### EXERCISE OBJECTIVE
Within the data that follows, set down exactly the lines from the one containing "Die Pipeline welche" through the one containing "Nach dem Aufsetzen", both ends included.

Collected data
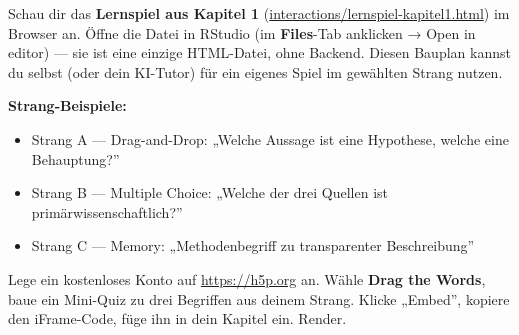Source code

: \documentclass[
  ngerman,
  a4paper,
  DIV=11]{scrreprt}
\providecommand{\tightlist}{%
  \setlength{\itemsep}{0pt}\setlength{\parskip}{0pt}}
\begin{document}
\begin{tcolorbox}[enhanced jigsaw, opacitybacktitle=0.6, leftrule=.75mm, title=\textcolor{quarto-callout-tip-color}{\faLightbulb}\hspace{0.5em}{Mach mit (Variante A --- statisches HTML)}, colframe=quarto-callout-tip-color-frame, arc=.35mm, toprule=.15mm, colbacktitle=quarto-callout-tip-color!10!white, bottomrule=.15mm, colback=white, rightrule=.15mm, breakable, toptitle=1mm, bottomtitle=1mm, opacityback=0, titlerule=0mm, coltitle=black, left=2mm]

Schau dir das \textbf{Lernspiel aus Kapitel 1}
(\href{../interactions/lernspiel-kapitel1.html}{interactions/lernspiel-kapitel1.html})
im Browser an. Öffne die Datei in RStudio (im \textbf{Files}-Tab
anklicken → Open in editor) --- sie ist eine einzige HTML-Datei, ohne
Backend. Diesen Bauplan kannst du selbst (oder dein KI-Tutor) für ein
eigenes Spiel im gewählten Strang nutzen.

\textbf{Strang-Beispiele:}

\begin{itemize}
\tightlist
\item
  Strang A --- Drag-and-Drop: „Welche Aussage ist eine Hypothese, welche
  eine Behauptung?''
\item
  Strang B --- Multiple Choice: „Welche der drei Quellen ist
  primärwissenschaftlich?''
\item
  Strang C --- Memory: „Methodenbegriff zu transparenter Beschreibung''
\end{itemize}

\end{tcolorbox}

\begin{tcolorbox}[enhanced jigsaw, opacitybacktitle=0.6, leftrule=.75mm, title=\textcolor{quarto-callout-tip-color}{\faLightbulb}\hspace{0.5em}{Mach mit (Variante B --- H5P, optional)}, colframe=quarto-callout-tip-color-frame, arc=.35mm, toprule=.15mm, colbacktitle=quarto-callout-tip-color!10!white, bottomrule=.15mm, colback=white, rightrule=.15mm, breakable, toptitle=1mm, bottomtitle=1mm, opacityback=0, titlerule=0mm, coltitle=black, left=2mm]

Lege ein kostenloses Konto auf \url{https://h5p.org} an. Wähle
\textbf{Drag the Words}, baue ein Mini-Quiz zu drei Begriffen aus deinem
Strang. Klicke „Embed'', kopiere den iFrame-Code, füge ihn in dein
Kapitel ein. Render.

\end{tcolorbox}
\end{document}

...

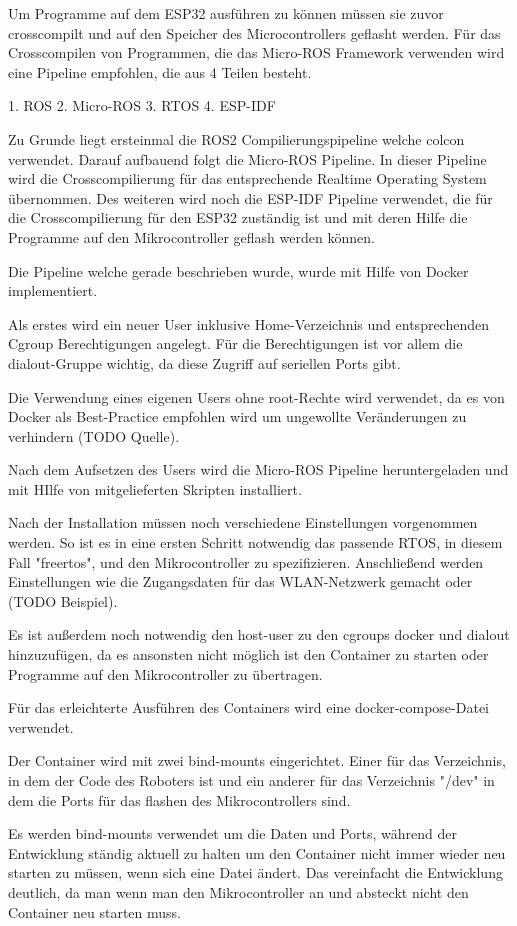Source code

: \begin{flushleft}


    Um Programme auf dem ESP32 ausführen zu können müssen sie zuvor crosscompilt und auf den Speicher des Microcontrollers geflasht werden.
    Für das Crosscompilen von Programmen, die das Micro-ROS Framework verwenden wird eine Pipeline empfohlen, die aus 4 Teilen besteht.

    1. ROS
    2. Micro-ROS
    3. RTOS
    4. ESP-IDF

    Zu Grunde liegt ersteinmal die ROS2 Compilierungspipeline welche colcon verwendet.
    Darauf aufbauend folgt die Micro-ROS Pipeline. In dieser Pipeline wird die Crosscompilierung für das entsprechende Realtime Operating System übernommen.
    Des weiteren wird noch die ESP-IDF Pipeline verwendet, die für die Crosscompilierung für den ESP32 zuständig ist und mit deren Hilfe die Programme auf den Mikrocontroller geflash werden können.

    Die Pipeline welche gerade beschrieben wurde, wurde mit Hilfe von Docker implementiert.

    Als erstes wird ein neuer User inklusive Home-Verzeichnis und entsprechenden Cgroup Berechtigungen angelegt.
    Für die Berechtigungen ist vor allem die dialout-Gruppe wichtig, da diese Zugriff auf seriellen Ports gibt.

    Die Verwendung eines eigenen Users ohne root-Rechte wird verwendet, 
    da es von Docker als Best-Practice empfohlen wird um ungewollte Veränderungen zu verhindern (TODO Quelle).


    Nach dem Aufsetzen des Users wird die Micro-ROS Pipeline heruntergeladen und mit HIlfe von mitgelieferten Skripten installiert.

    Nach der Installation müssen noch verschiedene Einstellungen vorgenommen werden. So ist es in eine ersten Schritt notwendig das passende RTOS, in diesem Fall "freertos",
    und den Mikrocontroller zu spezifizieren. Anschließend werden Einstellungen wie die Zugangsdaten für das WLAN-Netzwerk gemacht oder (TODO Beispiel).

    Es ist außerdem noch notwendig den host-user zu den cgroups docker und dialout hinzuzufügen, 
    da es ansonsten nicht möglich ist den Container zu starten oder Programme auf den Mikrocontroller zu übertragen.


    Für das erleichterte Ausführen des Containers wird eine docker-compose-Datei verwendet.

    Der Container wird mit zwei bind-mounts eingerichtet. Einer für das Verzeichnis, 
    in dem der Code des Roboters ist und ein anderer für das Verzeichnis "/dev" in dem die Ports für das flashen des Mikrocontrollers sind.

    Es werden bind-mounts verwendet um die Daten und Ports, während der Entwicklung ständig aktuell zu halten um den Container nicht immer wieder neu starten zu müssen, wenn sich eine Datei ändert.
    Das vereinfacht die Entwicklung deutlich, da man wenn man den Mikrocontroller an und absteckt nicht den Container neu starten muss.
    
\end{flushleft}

### WRITTEN ANSWER
    Die Pipeline welche gerade beschrieben wurde, wurde mit Hilfe von Docker implementiert.

    Als erstes wird ein neuer User inklusive Home-Verzeichnis und entsprechenden Cgroup Berechtigungen angelegt.
    Für die Berechtigungen ist vor allem die dialout-Gruppe wichtig, da diese Zugriff auf seriellen Ports gibt.

    Die Verwendung eines eigenen Users ohne root-Rechte wird verwendet, 
    da es von Docker als Best-Practice empfohlen wird um ungewollte Veränderungen zu verhindern (TODO Quelle).


    Nach dem Aufsetzen des Users wird die Micro-ROS Pipeline heruntergeladen und mit HIlfe von mitgelieferten Skripten installiert.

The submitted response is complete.